TASK ITEM:
What lines in the material hold the string "POST"? Copy out each of them.

============================================================

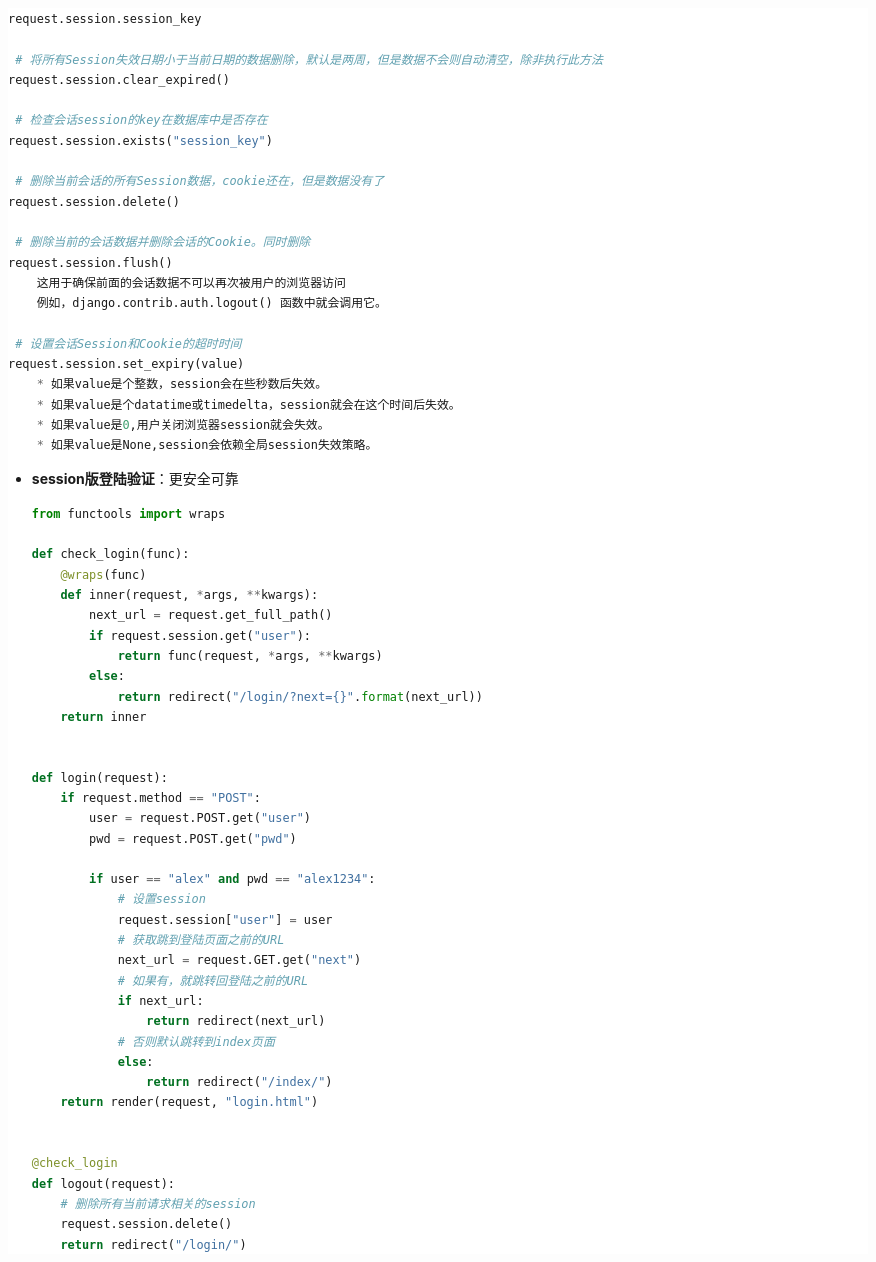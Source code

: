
   ```python
  request.session.session_key
  
   # 将所有Session失效日期小于当前日期的数据删除，默认是两周，但是数据不会则自动清空，除非执行此方法
  request.session.clear_expired()
  
   # 检查会话session的key在数据库中是否存在
  request.session.exists("session_key")
  
   # 删除当前会话的所有Session数据，cookie还在，但是数据没有了
  request.session.delete()
  　　
   # 删除当前的会话数据并删除会话的Cookie。同时删除
  request.session.flush() 
      这用于确保前面的会话数据不可以再次被用户的浏览器访问
      例如，django.contrib.auth.logout() 函数中就会调用它。
  
   # 设置会话Session和Cookie的超时时间
  request.session.set_expiry(value)
      * 如果value是个整数，session会在些秒数后失效。
      * 如果value是个datatime或timedelta，session就会在这个时间后失效。
      * 如果value是0,用户关闭浏览器session就会失效。
      * 如果value是None,session会依赖全局session失效策略。
  ```

- **session版登陆验证**：更安全可靠

  ```python
  from functools import wraps
  
  def check_login(func):
      @wraps(func)
      def inner(request, *args, **kwargs):
          next_url = request.get_full_path()
          if request.session.get("user"):
              return func(request, *args, **kwargs)
          else:
              return redirect("/login/?next={}".format(next_url))
      return inner
  
  
  def login(request):
      if request.method == "POST":
          user = request.POST.get("user")
          pwd = request.POST.get("pwd")
  
          if user == "alex" and pwd == "alex1234":
              # 设置session
              request.session["user"] = user
              # 获取跳到登陆页面之前的URL
              next_url = request.GET.get("next")
              # 如果有，就跳转回登陆之前的URL
              if next_url:
                  return redirect(next_url)
              # 否则默认跳转到index页面
              else:
                  return redirect("/index/")
      return render(request, "login.html")
  
  
  @check_login
  def logout(request):
      # 删除所有当前请求相关的session
      request.session.delete()
      return redirect("/login/")
  ```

============================================================

WORKED SOLUTION:
      if request.method == "POST":
          user = request.POST.get("user")
          pwd = request.POST.get("pwd")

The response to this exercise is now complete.